Aim of the task
Starting with the line containing "### Exercises: Level 1" and going on through the line containing "1. Créez une", return the lines of the data below exactly, and only those.

Data excerpts

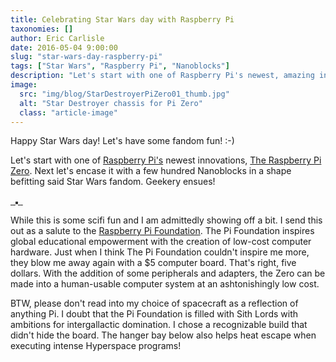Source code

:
 ```yaml
---
title: Celebrating Star Wars day with Raspberry Pi
taxonomies: []
author: Eric Carlisle
date: 2016-05-04 9:00:00
slug: "star-wars-day-raspberry-pi"
tags: ["Star Wars", "Raspberry Pi", "Nanoblocks"]
description: "Let's start with one of Raspberry Pi's newest, amazing innovations. Add a few hundred Nanoblocks. Geekery ensues."
image:
  src: "img/blog/StarDestroyerPiZero01_thumb.jpg"
  alt: "Star Destroyer chassis for Pi Zero"
  class: "article-image"
---
```


Happy Star Wars day! Let's have some fandom fun! :-)

Let's start with one of [Raspberry Pi's](https://www.raspberrypi.org/) newest innovations, [The Raspberry Pi Zero](https://www.raspberrypi.org/products/pi-zero/). Next let's encase it with a few hundred Nanoblocks in a shape befitting said Star Wars fandom. Geekery ensues!
<!--more-->

<div class="image-gallery tmar3">
    <a title="the Zero requires a MiniHDMI cable for AV and USB cables for power and peripherals." href="/img/blog/StarDestroyerPiZero01.jpg">
      <img src="/img/blog/StarDestroyerPiZero01_thumb.jpg" alt="" />
    </a>
    <a title="Not having a GPIO header, the Zero can have an extremely small footprint." href="/img/blog/StarDestroyerPiZero02.jpg">
      <img src="/img/blog/StarDestroyerPiZero02_thumb.jpg" alt="" />
    </a>
    <a title="Like the Pi 2 and 3, the Zero uses a the micro SD for storage. Take a look between the engines." href="/img/blog/StarDestroyerPiZero03.jpg" alt="">
      <img class="img-responsive" style="margin: 0 auto; border: solid 2px #333" src="/img/blog/StarDestroyerPiZero03_thumb.jpg" alt="" />
    </a>
    <a title="The Zero uses a 2x20 pinout identical to models A+, B+, and 2B." href="/img/blog/StarDestroyerPiZero04.jpg">
      <img class="img-responsive" src="/img/blog/StarDestroyerPiZero04_thumb.jpg" alt="" />
    </a>
    <a title="Not having a GPIO header, a breakout can be made from either side of the board." href="/img/blog/StarDestroyerPiZero05.jpg">
      <img class="img-responsive" src="/img/blog/StarDestroyerPiZero05_thumb.jpg" alt="" />
    </a>
</div>

While this is some scifi fun and I am admittedly showing off a bit. I send this out as a salute to the [Raspberry Pi Foundation](https://www.raspberrypi.org).  The Pi Foundation inspires global educational empowerment with the creation of low-cost computer hardware. Just when I think The Pi Foundation couldn't inspire me more, they blow me away again with a $5 computer board. That's right, five dollars. With the addition of some peripherals and adapters, the Zero can be made into a human-usable computer system at an ashtonishingly low cost.

BTW, please don't read into my choice of spacecraft as a reflection of anything Pi. I doubt that the Pi Foundation is filled with Sith Lords with ambitions for intergallactic domination.  I chose a recognizable build that didn't hide the board. The hanger bay below also helps heat escape when executing intense Hyperspace programs!
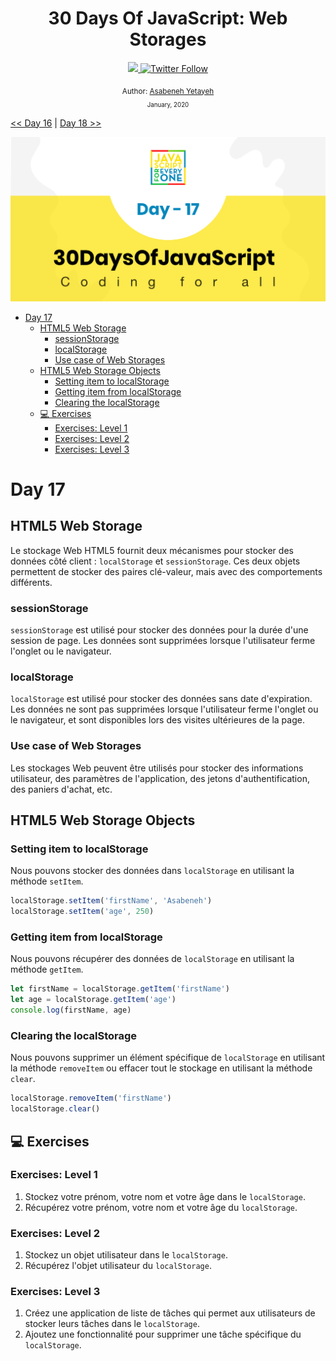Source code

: <div align="center">
  <h1> 30 Days Of JavaScript: Web Storages</h1>
  <a class="header-badge" target="_blank" href="https://www.linkedin.com/in/asabeneh/">
  <img src="https://img.shields.io/badge/style--5eba00.svg?label=LinkedIn&logo=linkedin&style=social">
  </a>
  <a class="header-badge" target="_blank" href="https://twitter.com/Asabeneh">
  <img alt="Twitter Follow" src="https://img.shields.io/twitter/follow/asabeneh?style=social">
  </a>

<sub>Author:
<a href="https://www.linkedin.com/in/asabeneh/" target="_blank">Asabeneh Yetayeh</a><br>
<small> January, 2020</small>
</sub>

</div>

[<< Day 16](../16_Day_JSON/16_day_json.md) | [Day 18 >>](../18_Day_Promises/18_day_promises.md)

![Thirty Days Of JavaScript](../images/banners/day_1_17.png)

- [Day 17](#day-17)
  - [HTML5 Web Storage](#html5-web-storage)
    - [sessionStorage](#sessionstorage)
    - [localStorage](#localstorage)
    - [Use case of Web Storages](#use-case-of-web-storages)
  - [HTML5 Web Storage Objects](#html5-web-storage-objects)
    - [Setting item to localStorage](#setting-item-to-localstorage)
    - [Getting item from localStorage](#getting-item-from-localstorage)
    - [Clearing the localStorage](#clearing-the-localstorage)
  - [💻 Exercises](#-exercises)
    - [Exercises: Level 1](#exercises-level-1)
    - [Exercises: Level 2](#exercises-level-2)
    - [Exercises: Level 3](#exercises-level-3)

# Day 17

## HTML5 Web Storage

Le stockage Web HTML5 fournit deux mécanismes pour stocker des données côté client : `localStorage` et `sessionStorage`. Ces deux objets permettent de stocker des paires clé-valeur, mais avec des comportements différents.

### sessionStorage

`sessionStorage` est utilisé pour stocker des données pour la durée d'une session de page. Les données sont supprimées lorsque l'utilisateur ferme l'onglet ou le navigateur.

### localStorage

`localStorage` est utilisé pour stocker des données sans date d'expiration. Les données ne sont pas supprimées lorsque l'utilisateur ferme l'onglet ou le navigateur, et sont disponibles lors des visites ultérieures de la page.

### Use case of Web Storages

Les stockages Web peuvent être utilisés pour stocker des informations utilisateur, des paramètres de l'application, des jetons d'authentification, des paniers d'achat, etc.

## HTML5 Web Storage Objects

### Setting item to localStorage

Nous pouvons stocker des données dans `localStorage` en utilisant la méthode `setItem`.

```js
localStorage.setItem('firstName', 'Asabeneh')
localStorage.setItem('age', 250)
```

### Getting item from localStorage

Nous pouvons récupérer des données de `localStorage` en utilisant la méthode `getItem`.

```js
let firstName = localStorage.getItem('firstName')
let age = localStorage.getItem('age')
console.log(firstName, age)
```

### Clearing the localStorage

Nous pouvons supprimer un élément spécifique de `localStorage` en utilisant la méthode `removeItem` ou effacer tout le stockage en utilisant la méthode `clear`.

```js
localStorage.removeItem('firstName')
localStorage.clear()
```

## 💻 Exercises

### Exercises: Level 1

1. Stockez votre prénom, votre nom et votre âge dans le `localStorage`.
2. Récupérez votre prénom, votre nom et votre âge du `localStorage`.

### Exercises: Level 2

1. Stockez un objet utilisateur dans le `localStorage`.
2. Récupérez l'objet utilisateur du `localStorage`.

### Exercises: Level 3

1. Créez une application de liste de tâches qui permet aux utilisateurs de stocker leurs tâches dans le `localStorage`.
2. Ajoutez une fonctionnalité pour supprimer une tâche spécifique du `localStorage`.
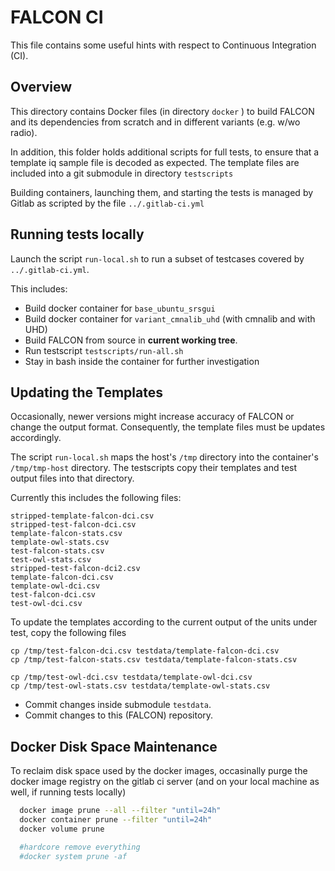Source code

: FALCON CI
=========

This file contains some useful hints with respect to Continuous Integration (CI).

## Overview
This directory contains Docker files (in directory ``docker`` ) to build FALCON and its dependencies from scratch and in different variants (e.g. w/wo radio).

In addition, this folder holds additional scripts for full tests, to ensure that a template iq sample file is decoded as expected. The template files are included into a git submodule in directory ``testscripts``

Building containers, launching them, and starting the tests is managed by Gitlab as scripted by the file ``../.gitlab-ci.yml``

## Running tests locally
Launch the script ``run-local.sh`` to run a subset of testcases covered by ``../.gitlab-ci.yml``.

This includes:

- Build docker container for ``base_ubuntu_srsgui``
- Build docker container for ``variant_cmnalib_uhd`` (with cmnalib and with UHD)
- Build FALCON from source in **current working tree**.
- Run testscript ``testscripts/run-all.sh``
- Stay in bash inside the container for further investigation


## Updating the Templates
Occasionally, newer versions might increase accuracy of FALCON or change the output format. Consequently, the template files must be updates accordingly.

The script ``run-local.sh`` maps the host's ``/tmp`` directory into the container's ``/tmp/tmp-host`` directory. The testscripts copy their templates and test output files into that directory.

Currently this includes the following files:
```
stripped-template-falcon-dci.csv
stripped-test-falcon-dci.csv
template-falcon-stats.csv
template-owl-stats.csv
test-falcon-stats.csv
test-owl-stats.csv
stripped-test-falcon-dci2.csv
template-falcon-dci.csv
template-owl-dci.csv
test-falcon-dci.csv
test-owl-dci.csv
```

To update the templates according to the current output of the units under test, copy the following files

```
cp /tmp/test-falcon-dci.csv testdata/template-falcon-dci.csv
cp /tmp/test-falcon-stats.csv testdata/template-falcon-stats.csv

cp /tmp/test-owl-dci.csv testdata/template-owl-dci.csv
cp /tmp/test-owl-stats.csv testdata/template-owl-stats.csv
```

- Commit changes inside submodule ``testdata``.
- Commit changes to this (FALCON) repository.


## Docker Disk Space Maintenance
To reclaim disk space used by the docker images, occasinally purge the docker image registry on the gitlab ci server (and on your local machine as well, if running tests locally)

```sh
  docker image prune --all --filter "until=24h"
  docker container prune --filter "until=24h"
  docker volume prune

  #hardcore remove everything
  #docker system prune -af

```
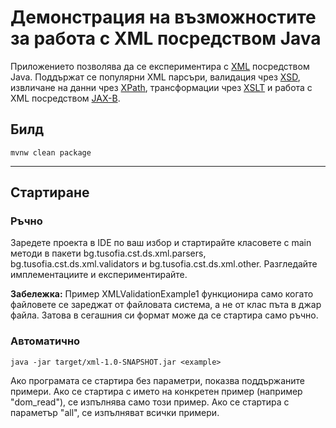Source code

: # Демонстрация на възможностите за работа с XML посредством Java

Приложението позволява да се експериментира с [XML](https://en.wikipedia.org/wiki/XML) посредством Java. Поддържат се популярни XML парсъри, валидация чрез [XSD](https://en.wikipedia.org/wiki/XML_Schema_(W3C)), извличане на данни чрез [XPath](https://en.wikipedia.org/wiki/XPath), трансформации чрез [XSLT](https://en.wikipedia.org/wiki/XSLT) и работа с XML посредством [JAX-B](https://en.wikipedia.org/wiki/Java_Architecture_for_XML_Binding).

## Билд
```
mvnw clean package
```

---

## Стартиране

### Ръчно
Заредете проекта в IDE по ваш избор и стартирайте класовете с main методи в пакети bg.tusofia.cst.ds.xml.parsers, bg.tusofia.cst.ds.xml.validators и bg.tusofia.cst.ds.xml.other. Разгледайте имплементациите и експериментирайте.

**Забележка:**  Пример XMLValidationExample1 функционира само когато файловете се зареджат от файловата система, а не от клас пъта в джар файла. Затова в сегашния си формат може да се стартира само ръчно. 

### Автоматично
```
java -jar target/xml-1.0-SNAPSHOT.jar <example>
```

Ако програмата се стартира без параметри, показва поддържаните примери. Ако се стартира с името на конкретен пример (например "dom_read"), се изпълнява само този пример. Ако се стартира с параметър "all", се изпълняват всички примери.
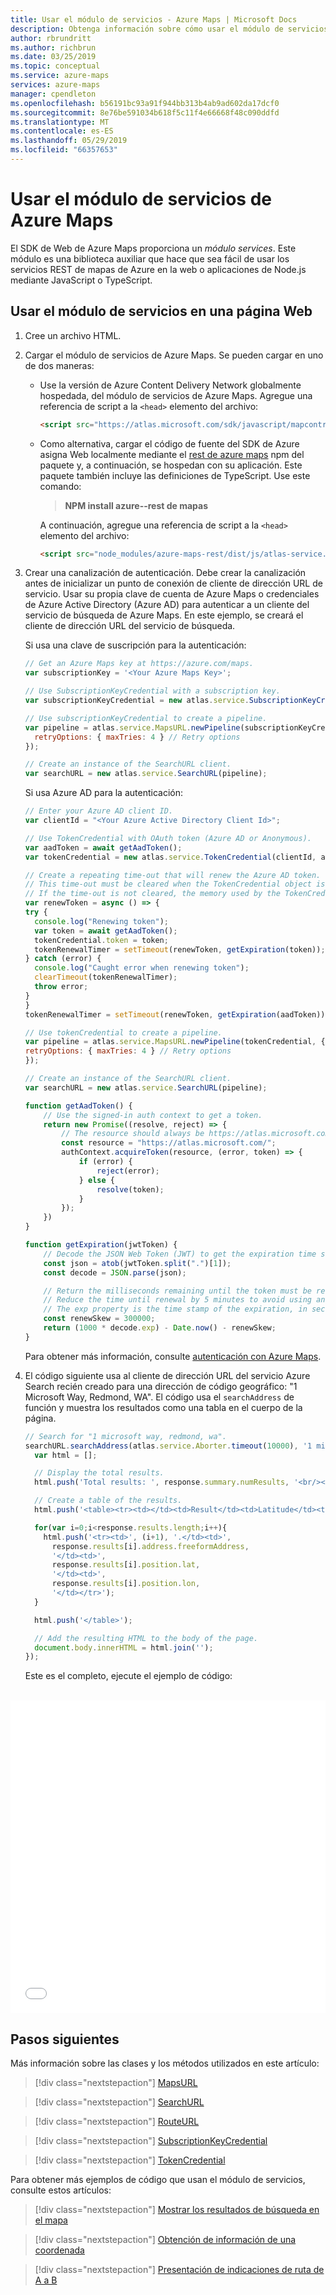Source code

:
 ```yaml
---
title: Usar el módulo de servicios - Azure Maps | Microsoft Docs
description: Obtenga información sobre cómo usar el módulo de servicios de Azure Maps.
author: rbrundritt
ms.author: richbrun
ms.date: 03/25/2019
ms.topic: conceptual
ms.service: azure-maps
services: azure-maps
manager: cpendleton
ms.openlocfilehash: b56191bc93a91f944bb313b4ab9ad602da17dcf0
ms.sourcegitcommit: 8e76be591034b618f5c11f4e66668f48c090ddfd
ms.translationtype: MT
ms.contentlocale: es-ES
ms.lasthandoff: 05/29/2019
ms.locfileid: "66357653"
---
```

# <a name="use-the-azure-maps-services-module"></a>Usar el módulo de servicios de Azure Maps

El SDK de Web de Azure Maps proporciona un *módulo services*. Este módulo es una biblioteca auxiliar que hace que sea fácil de usar los servicios REST de mapas de Azure en la web o aplicaciones de Node.js mediante JavaScript o TypeScript.

## <a name="use-the-services-module-in-a-webpage"></a>Usar el módulo de servicios en una página Web

1. Cree un archivo HTML.
1. Cargar el módulo de servicios de Azure Maps. Se pueden cargar en uno de dos maneras:
    - Use la versión de Azure Content Delivery Network globalmente hospedada, del módulo de servicios de Azure Maps. Agregue una referencia de script a la `<head>` elemento del archivo:

        ```html
        <script src="https://atlas.microsoft.com/sdk/javascript/mapcontrol/2/atlas-service.min.js"></script>
        ```

    - Como alternativa, cargar el código de fuente del SDK de Azure asigna Web localmente mediante el [rest de azure maps](https://www.npmjs.com/package/azure-maps-rest) npm del paquete y, a continuación, se hospedan con su aplicación. Este paquete también incluye las definiciones de TypeScript. Use este comando:
    
        > **NPM install azure--rest de mapas**
    
        A continuación, agregue una referencia de script a la `<head>` elemento del archivo:

         ```html
        <script src="node_modules/azure-maps-rest/dist/js/atlas-service.min.js"></script>
         ```

1. Crear una canalización de autenticación. Debe crear la canalización antes de inicializar un punto de conexión de cliente de dirección URL de servicio. Usar su propia clave de cuenta de Azure Maps o credenciales de Azure Active Directory (Azure AD) para autenticar a un cliente del servicio de búsqueda de Azure Maps. En este ejemplo, se creará el cliente de dirección URL del servicio de búsqueda. 

    Si usa una clave de suscripción para la autenticación:

    ```javascript
    // Get an Azure Maps key at https://azure.com/maps.
    var subscriptionKey = '<Your Azure Maps Key>';

    // Use SubscriptionKeyCredential with a subscription key.
    var subscriptionKeyCredential = new atlas.service.SubscriptionKeyCredential(subscriptionKey);

    // Use subscriptionKeyCredential to create a pipeline.
    var pipeline = atlas.service.MapsURL.newPipeline(subscriptionKeyCredential, {
      retryOptions: { maxTries: 4 } // Retry options
    });

    // Create an instance of the SearchURL client.
    var searchURL = new atlas.service.SearchURL(pipeline);
    ```

    Si usa Azure AD para la autenticación:

    ```javascript
    // Enter your Azure AD client ID.
    var clientId = "<Your Azure Active Directory Client Id>";

    // Use TokenCredential with OAuth token (Azure AD or Anonymous).
    var aadToken = await getAadToken();
    var tokenCredential = new atlas.service.TokenCredential(clientId, aadToken);

    // Create a repeating time-out that will renew the Azure AD token.
    // This time-out must be cleared when the TokenCredential object is no longer needed.
    // If the time-out is not cleared, the memory used by the TokenCredential will never be reclaimed.
    var renewToken = async () => {
    try {
      console.log("Renewing token");
      var token = await getAadToken();
      tokenCredential.token = token;
      tokenRenewalTimer = setTimeout(renewToken, getExpiration(token));
    } catch (error) {
      console.log("Caught error when renewing token");
      clearTimeout(tokenRenewalTimer);
      throw error;
    }
    }
    tokenRenewalTimer = setTimeout(renewToken, getExpiration(aadToken));

    // Use tokenCredential to create a pipeline.
    var pipeline = atlas.service.MapsURL.newPipeline(tokenCredential, {
    retryOptions: { maxTries: 4 } // Retry options
    });

    // Create an instance of the SearchURL client.
    var searchURL = new atlas.service.SearchURL(pipeline);

    function getAadToken() {
        // Use the signed-in auth context to get a token.
        return new Promise((resolve, reject) => {
            // The resource should always be https://atlas.microsoft.com/.
            const resource = "https://atlas.microsoft.com/";
            authContext.acquireToken(resource, (error, token) => {
                if (error) {
                    reject(error);
                } else {
                    resolve(token);
                }
            });
        })
    }

    function getExpiration(jwtToken) {
        // Decode the JSON Web Token (JWT) to get the expiration time stamp.
        const json = atob(jwtToken.split(".")[1]);
        const decode = JSON.parse(json);

        // Return the milliseconds remaining until the token must be renewed.
        // Reduce the time until renewal by 5 minutes to avoid using an expired token.
        // The exp property is the time stamp of the expiration, in seconds.
        const renewSkew = 300000;
        return (1000 * decode.exp) - Date.now() - renewSkew;
    }
    ```

    Para obtener más información, consulte [autenticación con Azure Maps](azure-maps-authentication.md).

1. El código siguiente usa al cliente de dirección URL del servicio Azure Search recién creado para una dirección de código geográfico: "1 Microsoft Way, Redmond, WA". El código usa el `searchAddress` de función y muestra los resultados como una tabla en el cuerpo de la página.

    ```javascript
    // Search for "1 microsoft way, redmond, wa".
    searchURL.searchAddress(atlas.service.Aborter.timeout(10000), '1 microsoft way, redmond, wa').then(response => {
      var html = [];

      // Display the total results.
      html.push('Total results: ', response.summary.numResults, '<br/><br/>');

      // Create a table of the results.
      html.push('<table><tr><td></td><td>Result</td><td>Latitude</td><td>Longitude</td></tr>');

      for(var i=0;i<response.results.length;i++){
        html.push('<tr><td>', (i+1), '.</td><td>', 
          response.results[i].address.freeformAddress, 
          '</td><td>', 
          response.results[i].position.lat,
          '</td><td>', 
          response.results[i].position.lon,
          '</td></tr>');
      }

      html.push('</table>');

      // Add the resulting HTML to the body of the page.
      document.body.innerHTML = html.join('');
    });
    ```

    Este es el completo, ejecute el ejemplo de código:

<br/>

<iframe height="500" style="width: 100%;" scrolling="no" title="Con el módulo de servicios" src="//codepen.io/azuremaps/embed/zbXGMR/?height=500&theme-id=0&default-tab=js,result" frameborder="no" allowtransparency="true" allowfullscreen="true">
Consulte el Pen <a href='https://codepen.io/azuremaps/pen/zbXGMR/'>mediante el módulo de servicios</a> de Azure Maps (<a href='https://codepen.io/azuremaps'>@azuremaps</a>) en <a href='https://codepen.io'>CodePen</a>.
</iframe>

## <a name="next-steps"></a>Pasos siguientes

Más información sobre las clases y los métodos utilizados en este artículo:

> [!div class="nextstepaction"]
> [MapsURL](https://docs.microsoft.com/javascript/api/azure-maps-rest/atlas.service.mapsurl?view=azure-maps-typescript-latest)

> [!div class="nextstepaction"]
> [SearchURL](https://docs.microsoft.com/javascript/api/azure-maps-rest/atlas.service.searchurl?view=azure-maps-typescript-latest)

> [!div class="nextstepaction"]
> [RouteURL](https://docs.microsoft.com/javascript/api/azure-maps-rest/atlas.service.routeurl?view=azure-maps-typescript-latest)

> [!div class="nextstepaction"]
> [SubscriptionKeyCredential](https://docs.microsoft.com/javascript/api/azure-maps-rest/atlas.service.subscriptionkeycredential?view=azure-maps-typescript-latest)

> [!div class="nextstepaction"]
> [TokenCredential](https://docs.microsoft.com/javascript/api/azure-maps-rest/atlas.service.tokencredential?view=azure-maps-typescript-latest)

Para obtener más ejemplos de código que usan el módulo de servicios, consulte estos artículos:

> [!div class="nextstepaction"]
> [Mostrar los resultados de búsqueda en el mapa](./map-search-location.md)

> [!div class="nextstepaction"]
> [Obtención de información de una coordenada](./map-get-information-from-coordinate.md)

> [!div class="nextstepaction"]
> [Presentación de indicaciones de ruta de A a B](./map-route.md)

Task output
### Exercises: Level 1

1. Stockez votre prénom, votre nom et votre âge dans le `localStorage`.
2. Récupérez votre prénom, votre nom et votre âge du `localStorage`.

### Exercises: Level 2

1. Stockez un objet utilisateur dans le `localStorage`.
2. Récupérez l'objet utilisateur du `localStorage`.

### Exercises: Level 3

1. Créez une application de liste de tâches qui permet aux utilisateurs de stocker leurs tâches dans le `localStorage`.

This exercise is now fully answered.